An Attention-Augmented VAE-BiLSTM Framework for Anomaly Detection in 12-Lead ECG Signals
This work addresses the problem of identifying cardiovascular disease anomalies in ECGs for clinical applications, but it is incremental as it builds on existing autoencoder methods with attention.
This paper tackled anomaly detection in 12-lead ECG signals by comparing autoencoder-based architectures, finding that a VAE-BiLSTM with multi-head attention achieved the best performance with an AUPRC of 0.81 and recall of 0.85 on a public dataset.

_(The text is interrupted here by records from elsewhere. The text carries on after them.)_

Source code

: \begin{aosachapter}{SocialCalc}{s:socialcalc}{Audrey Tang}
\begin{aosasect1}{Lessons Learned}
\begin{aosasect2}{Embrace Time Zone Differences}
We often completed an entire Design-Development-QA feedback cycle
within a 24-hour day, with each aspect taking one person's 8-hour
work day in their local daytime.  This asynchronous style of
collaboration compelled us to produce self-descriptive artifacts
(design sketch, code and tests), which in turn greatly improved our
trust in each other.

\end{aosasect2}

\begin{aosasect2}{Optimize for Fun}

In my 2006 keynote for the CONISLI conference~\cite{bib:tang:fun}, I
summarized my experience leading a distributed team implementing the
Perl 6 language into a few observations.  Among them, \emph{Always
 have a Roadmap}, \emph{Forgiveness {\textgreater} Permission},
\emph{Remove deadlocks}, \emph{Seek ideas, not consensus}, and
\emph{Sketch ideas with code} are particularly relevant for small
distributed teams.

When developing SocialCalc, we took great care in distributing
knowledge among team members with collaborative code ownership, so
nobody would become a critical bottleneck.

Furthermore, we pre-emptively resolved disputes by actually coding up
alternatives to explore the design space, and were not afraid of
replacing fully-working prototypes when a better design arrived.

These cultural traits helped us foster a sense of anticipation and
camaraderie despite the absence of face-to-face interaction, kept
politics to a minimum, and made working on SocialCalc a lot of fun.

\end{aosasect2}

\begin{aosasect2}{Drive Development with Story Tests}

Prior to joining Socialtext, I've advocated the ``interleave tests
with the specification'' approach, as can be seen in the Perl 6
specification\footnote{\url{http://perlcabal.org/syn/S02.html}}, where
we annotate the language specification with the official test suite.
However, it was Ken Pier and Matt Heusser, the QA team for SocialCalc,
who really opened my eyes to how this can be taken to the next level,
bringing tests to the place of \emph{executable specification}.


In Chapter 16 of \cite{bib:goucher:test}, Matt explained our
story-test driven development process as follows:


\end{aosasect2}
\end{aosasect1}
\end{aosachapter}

Anomaly detection in 12-lead electrocardiograms (ECGs) is critical for identifying deviations associated with cardiovascular disease. This work presents a comparative analysis of three autoencoder-based architectures: convolutional autoencoder (CAE), variational autoencoder with bidirectional long short-term memory (VAE-BiLSTM), and VAE-BiLSTM with multi-head attention (VAE-BiLSTM-MHA), for unsupervised anomaly detection in ECGs. To the best of our knowledge, this study reports the first application of a VAE-BiLSTM-MHA architecture to ECG anomaly detection. All models are trained on normal ECG samples to reconstruct non-anomalous cardiac morphology and detect deviations indicative of disease. Using a unified preprocessing and evaluation pipeline on the public China Physiological Signal Challenge (CPSC) dataset, the attention-augmented VAE achieves the best performance, with an AUPRC of 0.81 and a recall of 0.85 on the held-out test set, outperforming the other architectures. To support clinical triage, this model is further integrated into an interactive dashboard that visualizes anomaly localization. In addition, a performance comparison with baseline models from the literature is provided.